At the end of this post, you will find several articles I found to be helpful on the subject of searching and storing a unique reference to an element.
How we create a unique CSS selector
For Bytes Route, we created an algorithm that generates 2 CSS selectors for a DOM element:
- an extended selector
- a simple selector
The extended selector represents the DOM path between the HTML body tag and the element we are looking for, while the simple selector is the small unique part from the extended selector. The algorithm is divided into several steps:
- Extract the tag name, the DOM position, and the valid attributes of the element.
- Using the data obtained from step 1 create the simple and extended CSS selectors for the element.
- If the unique selector has not yet been found, we check if the simple selector is unique, and if it is, we keep it as the unique selector.
- Repeat the above steps for each ancestor of the element until we reach the body tag.
- Return the simple selector and the extended selector (if one has been found)

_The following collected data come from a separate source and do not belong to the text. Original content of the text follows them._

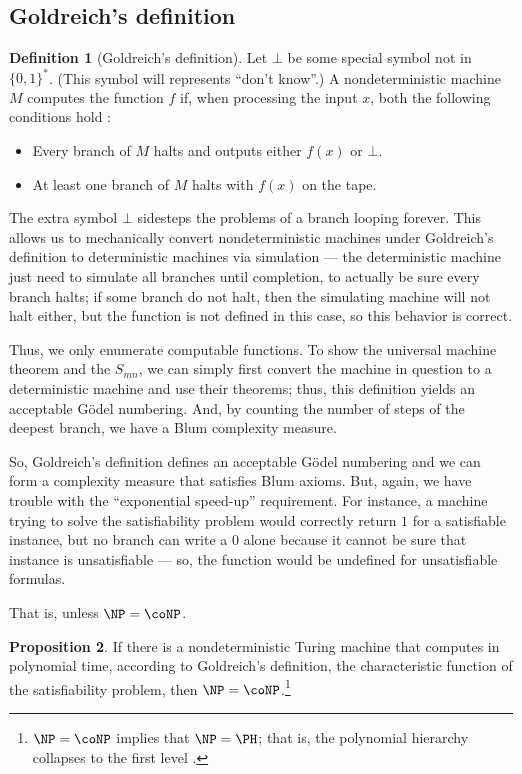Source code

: \documentclass[12pt]{article}
\theoremstyle{definition}
\newtheorem{definition}{Definition}
\newtheorem{proposition}[definition]{Proposition}
\begin{document}
\subsection{Goldreich's definition}
\label{sec:goldreich}

\begin{definition}[Goldreich's definition]
    Let $\bot$ be some special symbol not in $\{0, 1\}^*$.
    (This symbol will represents ``don't know''.)
    A nondeterministic machine $M$ computes the function $f$ if,
    when processing the input $x$,
    both the following conditions hold \cite[p.~168]{Goldreich2008}:
    \begin{itemize}
        \item Every branch of $M$ halts
            and outputs either $f(x)$ or $\bot$.
        \item At least one branch of $M$ halts with $f(x)$ on the tape.
    \end{itemize}
\end{definition}
The extra symbol $\bot$ sidesteps the problems of a branch looping forever.
This allows us to mechanically convert nondeterministic machines
under Goldreich's definition
to deterministic machines via simulation
--- the deterministic machine just need to simulate all branches until completion,
to actually be sure every branch halts;
if some branch do not halt,
then the simulating machine will not halt either,
but the function is not defined in this case,
so this behavior is correct.

Thus, we only enumerate computable functions.
To show the universal machine theorem and the $S_{mn}$,
we can simply first convert the machine in question to a deterministic machine
and use their theorems;
thus, this definition yields an acceptable Gödel numbering.
And, by counting the number of steps of the deepest branch,
we have a Blum complexity measure.

So, Goldreich's definition defines an acceptable Gödel numbering
and we can form a complexity measure that satisfies Blum axioms.
But, again,
we have trouble with the ``exponential speed-up'' requirement.
For instance,
a machine trying to solve the satisfiability problem
would correctly return $1$ for a satisfiable instance,
but no branch can write a $0$ alone
because it cannot be sure that instance is unsatisfiable
--- so, the function would be undefined for unsatisfiable formulas.

That is, unless $\NP = \coNP$.

\begin{proposition}
    If there is a nondeterministic Turing machine
    that computes in polynomial time, according to Goldreich's definition,
    the characteristic function of the satisfiability problem,
    then $\NP = \coNP$.\footnote{
        $\NP = \coNP$ implies that $\NP = \PH$; that is,
        the polynomial hierarchy collapses to the first level \cite[p.~280]{Kozen2006}.
    }
\end{proposition}
\end{document}
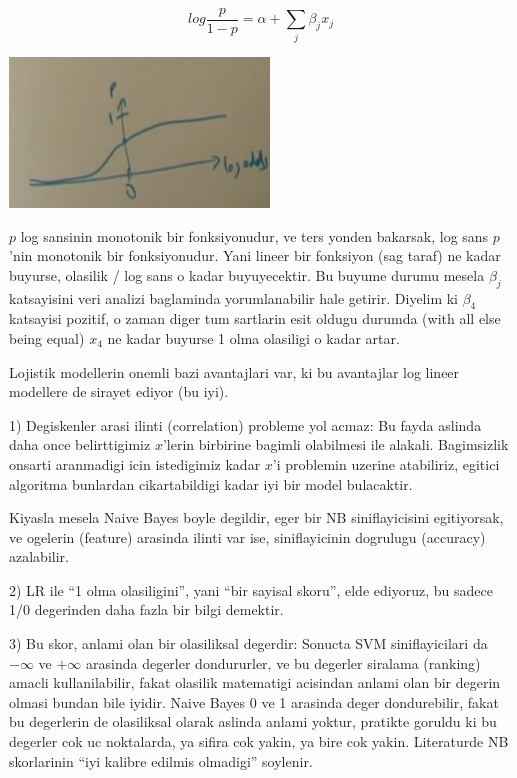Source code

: \documentclass[12pt,fleqn]{article}\usepackage{../common}
\begin{document}
$$ log \frac{p}{1-p} = \alpha + \sum_j \beta_j x_j $$

\includegraphics[height=4cm]{crf_2.png}

$p$ log sansinin monotonik bir fonksiyonudur, ve ters yonden bakarsak, log
sans $p$'nin monotonik bir fonksiyonudur. Yani lineer bir fonksiyon (sag
taraf) ne kadar buyurse, olasilik / log sans o kadar buyuyecektir. Bu
buyume durumu mesela $\beta_j$ katsayisini veri analizi baglaminda
yorumlanabilir hale getirir. Diyelim ki $\beta_4$ katsayisi pozitif, o
zaman diger tum sartlarin esit oldugu durumda (with all else being equal)
$x_4$ ne kadar buyurse 1 olma olasiligi o kadar artar.

Lojistik modellerin onemli bazi avantajlari var, ki bu avantajlar log
lineer modellere de sirayet ediyor (bu iyi). 

1) Degiskenler arasi ilinti (correlation) probleme yol acmaz: Bu fayda
aslinda daha once belirttigimiz $x$'lerin birbirine bagimli olabilmesi ile
alakali. Bagimsizlik onsarti aranmadigi icin istedigimiz kadar $x$'i
problemin uzerine atabiliriz, egitici algoritma bunlardan cikartabildigi
kadar iyi bir model bulacaktir.

Kiyasla mesela Naive Bayes boyle degildir, eger bir NB siniflayicisini
egitiyorsak, ve ogelerin (feature) arasinda ilinti var ise, siniflayicinin
dogrulugu (accuracy) azalabilir.

2) LR ile ``1 olma olasiligini'', yani ``bir sayisal skoru'', elde
ediyoruz, bu sadece 1/0 degerinden daha fazla bir bilgi demektir.

3) Bu skor, anlami olan bir olasiliksal degerdir: Sonucta SVM
siniflayicilari da $-\infty$ ve $+\infty$ arasinda degerler dondururler, ve
bu degerler siralama (ranking) amacli kullanilabilir, fakat olasilik
matematigi acisindan anlami olan bir degerin olmasi bundan bile
iyidir. Naive Bayes 0 ve 1 arasinda deger dondurebilir, fakat bu degerlerin
de olasiliksal olarak aslinda anlami yoktur, pratikte goruldu ki bu
degerler cok uc noktalarda, ya sifira cok yakin, ya bire cok
yakin. Literaturde NB skorlarinin ``iyi kalibre edilmis olmadigi''
soylenir.
\end{document}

The CSS selector generator algorithm diagram
Note that the simple and the extended selector can be the same. The extended selector is used in case we fail to detect the element using the simple selector.
The string below is what we call an extended selector:
body[class=\"docs\"]>div[id=\"main\"][class=\"fix-sidebar\"]:nth-child(3)>div[class=\"content guide with-sidebar index-guide\"]:nth-child(3)>h1:nth-child(2)

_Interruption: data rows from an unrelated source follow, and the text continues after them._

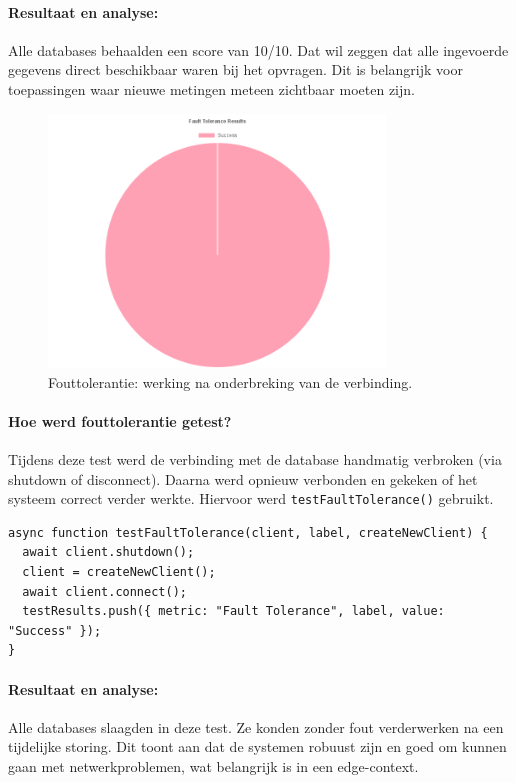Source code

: \paragraph{Resultaat en analyse:}
Alle databases behaalden een score van 10/10. Dat wil zeggen dat alle ingevoerde gegevens direct beschikbaar waren bij het opvragen. Dit is belangrijk voor toepassingen waar nieuwe metingen meteen zichtbaar moeten zijn.

\begin{figure}[H]
    \centering
    \includegraphics[width=0.8\textwidth]{Fault_Tolerance.png}
    \caption{Fouttolerantie: werking na onderbreking van de verbinding.}
    \label{fig:fault-tolerance-comparison}
\end{figure}

\paragraph{Hoe werd fouttolerantie getest?}
Tijdens deze test werd de verbinding met de database handmatig verbroken (via shutdown of disconnect). Daarna werd opnieuw verbonden en gekeken of het systeem correct verder werkte. Hiervoor werd \texttt{testFaultTolerance()} gebruikt.

\begin{verbatim}
async function testFaultTolerance(client, label, createNewClient) {
  await client.shutdown();
  client = createNewClient();
  await client.connect();
  testResults.push({ metric: "Fault Tolerance", label, value: "Success" });
}
\end{verbatim}

\paragraph{Resultaat en analyse:}
Alle databases slaagden in deze test. Ze konden zonder fout verderwerken na een tijdelijke storing. Dit toont aan dat de systemen robuust zijn en goed om kunnen gaan met netwerkproblemen, wat belangrijk is in een edge-context.

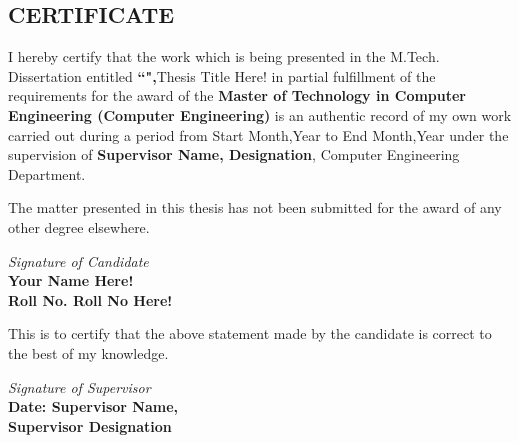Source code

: \documentclass[12pt,a4paper]{report}
\begin{document}
\begin{center}
	\section*{CERTIFICATE}
	\noindent{\rule{\textwidth}{1.5pt}}
\end{center}
I hereby certify that the work which is being presented in the M.Tech. Dissertation entitled  \textbf{``",}Thesis Title Here! in partial fulfillment of the requirements for the award of the \textbf{Master of Technology in Computer Engineering (Computer Engineering)} is an authentic record of my own work carried out during a period from Start Month,Year to End Month,Year under the supervision of \textbf{Supervisor Name, Designation}, Computer Engineering Department.
\vspace{30pt}
\par
The matter presented in this thesis has not been submitted for the award of any other degree elsewhere.
\begin{flushright}
	\textit{Signature of Candidate \\}
	\textbf{Your Name Here!\\ Roll No. Roll No Here!\\}
\end{flushright}
\vspace{30pt}

\par
This is to certify that the above statement made by the candidate is correct to the best of my knowledge.
\vspace{20pt}

\begin{flushright}
	\textit{Signature of Supervisor\\}
	\textbf{Date: \hfill Supervisor Name,\\ Supervisor Designation}
\end{flushright}

\clearpage
\end{document}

Although it might look a little long and complex, in this particular case, the algorithm had to work it's way up the DOM until it found a unique CSS combinator.
In many cases, the extended selector can be as simple as:
Other alternatives can be used for selecting an element from the document, XPath being one of them.

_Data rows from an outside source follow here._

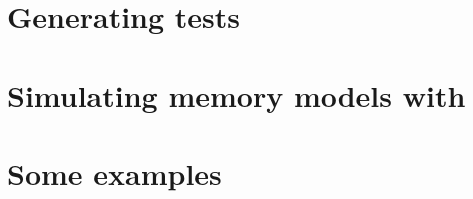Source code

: \documentclass{article}
\begin{document}
\clearpage
\part{Generating\label{part:diy} tests}


\clearpage
\part{Simulating\label{part:herd} memory models with \herd}


%

\clearpage
\part{Some \label{part:examples} examples}


%




\end{document}

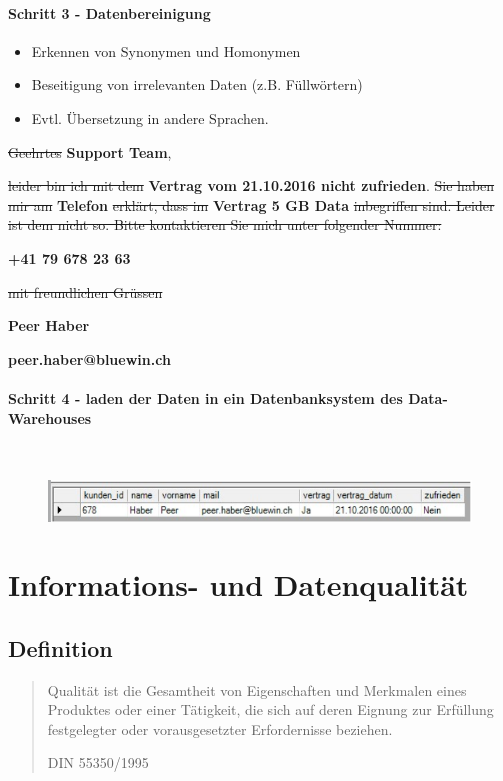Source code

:\documentclass[a4paper, 11pt]{article}
\begin{document}
\paragraph{Schritt 3 - Datenbereinigung}
\begin{itemize}
	\item Erkennen von Synonymen und Homonymen
	\item Beseitigung von irrelevanten Daten (z.B. Füllwörtern)
	\item Evtl. Übersetzung in andere Sprachen.
\end{itemize}

\noindent \sout{Geehrtes} \textbf{Support Team},

\noindent \sout{leider bin ich mit dem} \textbf{Vertrag vom 21.10.2016 nicht zufrieden}. \sout{Sie
haben mir am} \textbf{Telefon}\sout{ erklärt, dass im} \textbf{ Vertrag 5 GB Data} \sout{inbegriffen
sind. Leider ist dem nicht so. Bitte kontaktieren Sie mich unter folgender Nummer:}

\noindent \textbf{+41 79 678 23 63}

\noindent \sout{mit freundlichen Grüssen}

\noindent \textbf{Peer Haber}

\noindent \textbf{peer.haber@bluewin.ch}

\paragraph{Schritt 4 - laden der Daten in ein Datenbanksystem des Data-Warehouses}\mbox{} \\

\begin{figure}[htb]
	\centering
	\includegraphics[keepaspectratio=true,height=3.5\baselineskip]{haber_peer.PNG}
\end{figure}

\section{Informations- und Datenqualität}
\subsection{Definition}
\blockquote[DIN 55350/1995]{Qualität ist die Gesamtheit von Eigenschaften und Merkmalen eines Produktes oder einer Tätigkeit, die sich auf deren Eignung zur Erfüllung festgelegter oder vorausgesetzter Erfordernisse beziehen.}
\vspace{10px}
\end{document}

You must use the method that best fits your particular scenario. XPath has some extra properties for better search, but the CSS selector is faster and compatible with most modern browsers.
Problems we faced
At the moment of writing this article, we have been working on Bytes Route for about a year and during this period we faced various problems related to how we select an element from a webpage. Some issues were simple to fix, while others proved to be an interesting challenge.
For every new website we tried to test Bytes Route with, we found new challenges.
The multitude, and diversity of challenges in finding a unique selector for various web-apps can make another blog-post on its own. However, we will just stick to the most common issues in this article.
Selecting an HTML element from a dropdown
Complex websites, like aws.com or atlassian.com which offer a large suite of options to their clients, often use dropdowns to display content, actions, and options in a more compact form to their users.
Although there are some standards of implementing dropdown-like displays, like the select element, website developers often choose custom implementations of the dropdown. Some of them are pretty normal, intuitive, and predictable, others are "interesting" or "creative" to say the least. Because of this, we encountered diverse challenges when we want to select the HTML elements from inside.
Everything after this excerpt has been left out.